The pictures are to be left out, and all remaining data is to be transcribed exactly as it appears.

[Saved data entries]
━━━

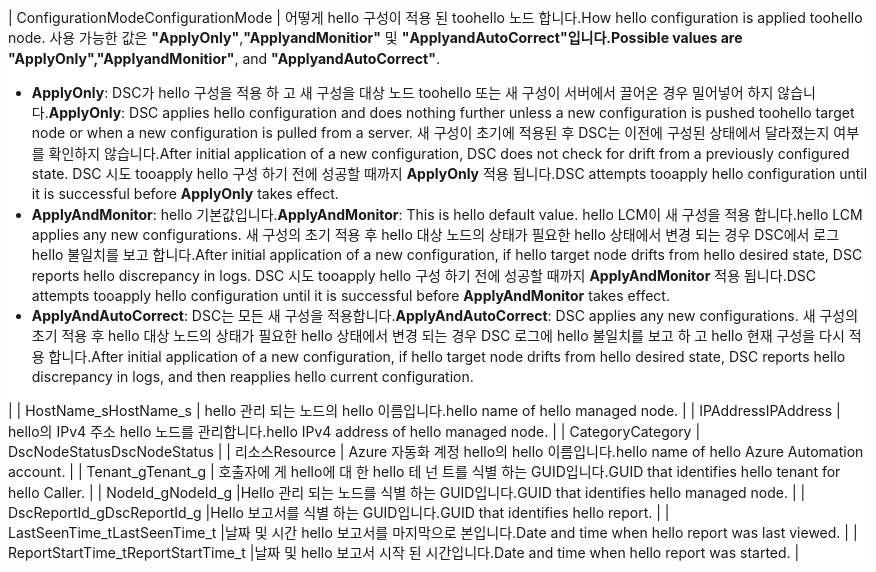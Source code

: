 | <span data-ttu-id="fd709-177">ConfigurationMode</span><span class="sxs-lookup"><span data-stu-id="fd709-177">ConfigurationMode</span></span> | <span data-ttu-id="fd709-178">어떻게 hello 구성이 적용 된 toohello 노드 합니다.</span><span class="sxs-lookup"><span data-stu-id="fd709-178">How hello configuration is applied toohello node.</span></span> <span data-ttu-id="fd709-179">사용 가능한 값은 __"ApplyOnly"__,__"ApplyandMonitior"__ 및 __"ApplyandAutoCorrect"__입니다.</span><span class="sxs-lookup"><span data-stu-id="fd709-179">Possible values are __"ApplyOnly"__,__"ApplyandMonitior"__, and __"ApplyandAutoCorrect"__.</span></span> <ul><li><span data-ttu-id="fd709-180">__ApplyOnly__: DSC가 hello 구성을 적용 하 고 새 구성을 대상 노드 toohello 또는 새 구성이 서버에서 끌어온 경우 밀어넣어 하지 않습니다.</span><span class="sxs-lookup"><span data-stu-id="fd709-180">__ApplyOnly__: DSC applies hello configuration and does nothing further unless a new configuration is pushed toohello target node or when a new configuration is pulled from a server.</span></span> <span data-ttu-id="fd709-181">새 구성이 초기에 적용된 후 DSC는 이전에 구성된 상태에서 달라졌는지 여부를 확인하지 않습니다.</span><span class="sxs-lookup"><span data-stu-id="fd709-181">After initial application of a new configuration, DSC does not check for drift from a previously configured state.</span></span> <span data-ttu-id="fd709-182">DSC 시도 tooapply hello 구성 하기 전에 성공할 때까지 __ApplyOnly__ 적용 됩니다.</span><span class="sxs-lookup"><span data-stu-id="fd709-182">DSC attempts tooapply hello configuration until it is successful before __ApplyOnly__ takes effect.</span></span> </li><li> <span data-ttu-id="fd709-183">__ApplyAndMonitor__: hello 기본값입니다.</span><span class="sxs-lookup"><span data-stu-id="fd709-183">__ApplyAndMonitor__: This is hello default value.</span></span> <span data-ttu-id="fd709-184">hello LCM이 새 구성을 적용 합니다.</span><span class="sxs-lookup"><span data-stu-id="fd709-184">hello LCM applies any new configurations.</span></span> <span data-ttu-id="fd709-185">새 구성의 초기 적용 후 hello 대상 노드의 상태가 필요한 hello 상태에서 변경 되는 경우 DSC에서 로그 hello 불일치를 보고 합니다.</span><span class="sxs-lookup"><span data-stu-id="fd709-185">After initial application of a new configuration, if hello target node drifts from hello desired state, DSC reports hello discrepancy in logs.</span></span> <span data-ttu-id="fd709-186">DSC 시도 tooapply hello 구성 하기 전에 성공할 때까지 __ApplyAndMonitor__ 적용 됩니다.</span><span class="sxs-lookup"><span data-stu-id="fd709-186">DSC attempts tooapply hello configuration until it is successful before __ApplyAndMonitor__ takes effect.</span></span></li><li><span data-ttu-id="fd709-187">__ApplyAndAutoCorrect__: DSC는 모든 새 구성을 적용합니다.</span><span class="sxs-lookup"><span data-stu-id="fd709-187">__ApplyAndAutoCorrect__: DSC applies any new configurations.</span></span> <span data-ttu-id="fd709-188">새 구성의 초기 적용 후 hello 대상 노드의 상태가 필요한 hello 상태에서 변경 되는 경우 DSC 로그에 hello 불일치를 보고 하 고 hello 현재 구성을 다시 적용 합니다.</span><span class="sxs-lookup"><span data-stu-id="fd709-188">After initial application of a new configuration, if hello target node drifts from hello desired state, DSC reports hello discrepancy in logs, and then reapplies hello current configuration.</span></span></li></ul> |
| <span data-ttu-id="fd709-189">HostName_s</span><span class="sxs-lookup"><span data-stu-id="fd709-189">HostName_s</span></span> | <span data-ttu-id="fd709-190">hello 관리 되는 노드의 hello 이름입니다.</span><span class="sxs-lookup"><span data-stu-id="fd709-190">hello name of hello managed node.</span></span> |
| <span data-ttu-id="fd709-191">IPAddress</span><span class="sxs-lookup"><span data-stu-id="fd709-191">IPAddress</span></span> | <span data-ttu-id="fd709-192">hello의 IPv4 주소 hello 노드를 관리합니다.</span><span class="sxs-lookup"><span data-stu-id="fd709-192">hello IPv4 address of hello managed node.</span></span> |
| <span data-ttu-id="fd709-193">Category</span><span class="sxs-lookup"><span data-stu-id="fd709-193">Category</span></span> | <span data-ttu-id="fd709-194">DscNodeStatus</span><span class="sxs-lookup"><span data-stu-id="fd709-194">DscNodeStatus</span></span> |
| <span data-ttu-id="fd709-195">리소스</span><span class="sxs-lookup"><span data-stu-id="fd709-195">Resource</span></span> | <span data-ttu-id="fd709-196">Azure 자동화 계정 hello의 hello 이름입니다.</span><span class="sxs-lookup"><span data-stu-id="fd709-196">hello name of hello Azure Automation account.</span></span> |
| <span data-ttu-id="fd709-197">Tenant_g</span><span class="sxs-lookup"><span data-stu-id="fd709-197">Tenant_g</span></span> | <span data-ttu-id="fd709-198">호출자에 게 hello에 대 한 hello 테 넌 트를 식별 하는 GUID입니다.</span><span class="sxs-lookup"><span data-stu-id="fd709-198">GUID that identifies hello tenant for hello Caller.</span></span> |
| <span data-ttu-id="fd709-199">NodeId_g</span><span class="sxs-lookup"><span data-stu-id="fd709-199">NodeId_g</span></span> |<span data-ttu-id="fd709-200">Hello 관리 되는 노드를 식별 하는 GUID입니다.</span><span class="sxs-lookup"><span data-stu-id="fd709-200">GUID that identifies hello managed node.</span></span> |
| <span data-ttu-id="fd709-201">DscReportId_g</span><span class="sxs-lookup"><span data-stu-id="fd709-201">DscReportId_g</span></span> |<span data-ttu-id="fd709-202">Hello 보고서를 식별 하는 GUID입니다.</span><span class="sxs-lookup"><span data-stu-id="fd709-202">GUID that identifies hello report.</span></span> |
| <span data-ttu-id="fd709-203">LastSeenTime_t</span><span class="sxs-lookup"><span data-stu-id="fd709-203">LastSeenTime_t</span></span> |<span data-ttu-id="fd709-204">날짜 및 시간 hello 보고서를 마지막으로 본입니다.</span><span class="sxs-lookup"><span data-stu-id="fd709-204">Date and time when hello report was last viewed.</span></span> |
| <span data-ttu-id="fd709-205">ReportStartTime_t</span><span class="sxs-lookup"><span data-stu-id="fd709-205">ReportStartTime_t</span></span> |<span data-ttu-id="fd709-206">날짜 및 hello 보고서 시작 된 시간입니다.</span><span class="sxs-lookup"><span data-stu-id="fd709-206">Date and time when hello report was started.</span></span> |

━━━

> [Solution]
Source code

: | <span data-ttu-id="fd709-177">ConfigurationMode</span><span class="sxs-lookup"><span data-stu-id="fd709-177">ConfigurationMode</span></span> | <span data-ttu-id="fd709-178">어떻게 hello 구성이 적용 된 toohello 노드 합니다.</span><span class="sxs-lookup"><span data-stu-id="fd709-178">How hello configuration is applied toohello node.</span></span> <span data-ttu-id="fd709-179">사용 가능한 값은 __"ApplyOnly"__,__"ApplyandMonitior"__ 및 __"ApplyandAutoCorrect"__입니다.</span><span class="sxs-lookup"><span data-stu-id="fd709-179">Possible values are __"ApplyOnly"__,__"ApplyandMonitior"__, and __"ApplyandAutoCorrect"__.</span></span> <ul><li><span data-ttu-id="fd709-180">__ApplyOnly__: DSC가 hello 구성을 적용 하 고 새 구성을 대상 노드 toohello 또는 새 구성이 서버에서 끌어온 경우 밀어넣어 하지 않습니다.</span><span class="sxs-lookup"><span data-stu-id="fd709-180">__ApplyOnly__: DSC applies hello configuration and does nothing further unless a new configuration is pushed toohello target node or when a new configuration is pulled from a server.</span></span> <span data-ttu-id="fd709-181">새 구성이 초기에 적용된 후 DSC는 이전에 구성된 상태에서 달라졌는지 여부를 확인하지 않습니다.</span><span class="sxs-lookup"><span data-stu-id="fd709-181">After initial application of a new configuration, DSC does not check for drift from a previously configured state.</span></span> <span data-ttu-id="fd709-182">DSC 시도 tooapply hello 구성 하기 전에 성공할 때까지 __ApplyOnly__ 적용 됩니다.</span><span class="sxs-lookup"><span data-stu-id="fd709-182">DSC attempts tooapply hello configuration until it is successful before __ApplyOnly__ takes effect.</span></span> </li><li> <span data-ttu-id="fd709-183">__ApplyAndMonitor__: hello 기본값입니다.</span><span class="sxs-lookup"><span data-stu-id="fd709-183">__ApplyAndMonitor__: This is hello default value.</span></span> <span data-ttu-id="fd709-184">hello LCM이 새 구성을 적용 합니다.</span><span class="sxs-lookup"><span data-stu-id="fd709-184">hello LCM applies any new configurations.</span></span> <span data-ttu-id="fd709-185">새 구성의 초기 적용 후 hello 대상 노드의 상태가 필요한 hello 상태에서 변경 되는 경우 DSC에서 로그 hello 불일치를 보고 합니다.</span><span class="sxs-lookup"><span data-stu-id="fd709-185">After initial application of a new configuration, if hello target node drifts from hello desired state, DSC reports hello discrepancy in logs.</span></span> <span data-ttu-id="fd709-186">DSC 시도 tooapply hello 구성 하기 전에 성공할 때까지 __ApplyAndMonitor__ 적용 됩니다.</span><span class="sxs-lookup"><span data-stu-id="fd709-186">DSC attempts tooapply hello configuration until it is successful before __ApplyAndMonitor__ takes effect.</span></span></li><li><span data-ttu-id="fd709-187">__ApplyAndAutoCorrect__: DSC는 모든 새 구성을 적용합니다.</span><span class="sxs-lookup"><span data-stu-id="fd709-187">__ApplyAndAutoCorrect__: DSC applies any new configurations.</span></span> <span data-ttu-id="fd709-188">새 구성의 초기 적용 후 hello 대상 노드의 상태가 필요한 hello 상태에서 변경 되는 경우 DSC 로그에 hello 불일치를 보고 하 고 hello 현재 구성을 다시 적용 합니다.</span><span class="sxs-lookup"><span data-stu-id="fd709-188">After initial application of a new configuration, if hello target node drifts from hello desired state, DSC reports hello discrepancy in logs, and then reapplies hello current configuration.</span></span></li></ul> |
| <span data-ttu-id="fd709-189">HostName_s</span><span class="sxs-lookup"><span data-stu-id="fd709-189">HostName_s</span></span> | <span data-ttu-id="fd709-190">hello 관리 되는 노드의 hello 이름입니다.</span><span class="sxs-lookup"><span data-stu-id="fd709-190">hello name of hello managed node.</span></span> |
| <span data-ttu-id="fd709-191">IPAddress</span><span class="sxs-lookup"><span data-stu-id="fd709-191">IPAddress</span></span> | <span data-ttu-id="fd709-192">hello의 IPv4 주소 hello 노드를 관리합니다.</span><span class="sxs-lookup"><span data-stu-id="fd709-192">hello IPv4 address of hello managed node.</span></span> |
| <span data-ttu-id="fd709-193">Category</span><span class="sxs-lookup"><span data-stu-id="fd709-193">Category</span></span> | <span data-ttu-id="fd709-194">DscNodeStatus</span><span class="sxs-lookup"><span data-stu-id="fd709-194">DscNodeStatus</span></span> |
| <span data-ttu-id="fd709-195">리소스</span><span class="sxs-lookup"><span data-stu-id="fd709-195">Resource</span></span> | <span data-ttu-id="fd709-196">Azure 자동화 계정 hello의 hello 이름입니다.</span><span class="sxs-lookup"><span data-stu-id="fd709-196">hello name of hello Azure Automation account.</span></span> |
| <span data-ttu-id="fd709-197">Tenant_g</span><span class="sxs-lookup"><span data-stu-id="fd709-197">Tenant_g</span></span> | <span data-ttu-id="fd709-198">호출자에 게 hello에 대 한 hello 테 넌 트를 식별 하는 GUID입니다.</span><span class="sxs-lookup"><span data-stu-id="fd709-198">GUID that identifies hello tenant for hello Caller.</span></span> |
| <span data-ttu-id="fd709-199">NodeId_g</span><span class="sxs-lookup"><span data-stu-id="fd709-199">NodeId_g</span></span> |<span data-ttu-id="fd709-200">Hello 관리 되는 노드를 식별 하는 GUID입니다.</span><span class="sxs-lookup"><span data-stu-id="fd709-200">GUID that identifies hello managed node.</span></span> |
| <span data-ttu-id="fd709-201">DscReportId_g</span><span class="sxs-lookup"><span data-stu-id="fd709-201">DscReportId_g</span></span> |<span data-ttu-id="fd709-202">Hello 보고서를 식별 하는 GUID입니다.</span><span class="sxs-lookup"><span data-stu-id="fd709-202">GUID that identifies hello report.</span></span> |
| <span data-ttu-id="fd709-203">LastSeenTime_t</span><span class="sxs-lookup"><span data-stu-id="fd709-203">LastSeenTime_t</span></span> |<span data-ttu-id="fd709-204">날짜 및 시간 hello 보고서를 마지막으로 본입니다.</span><span class="sxs-lookup"><span data-stu-id="fd709-204">Date and time when hello report was last viewed.</span></span> |
| <span data-ttu-id="fd709-205">ReportStartTime_t</span><span class="sxs-lookup"><span data-stu-id="fd709-205">ReportStartTime_t</span></span> |<span data-ttu-id="fd709-206">날짜 및 hello 보고서 시작 된 시간입니다.</span><span class="sxs-lookup"><span data-stu-id="fd709-206">Date and time when hello report was started.</span></span> |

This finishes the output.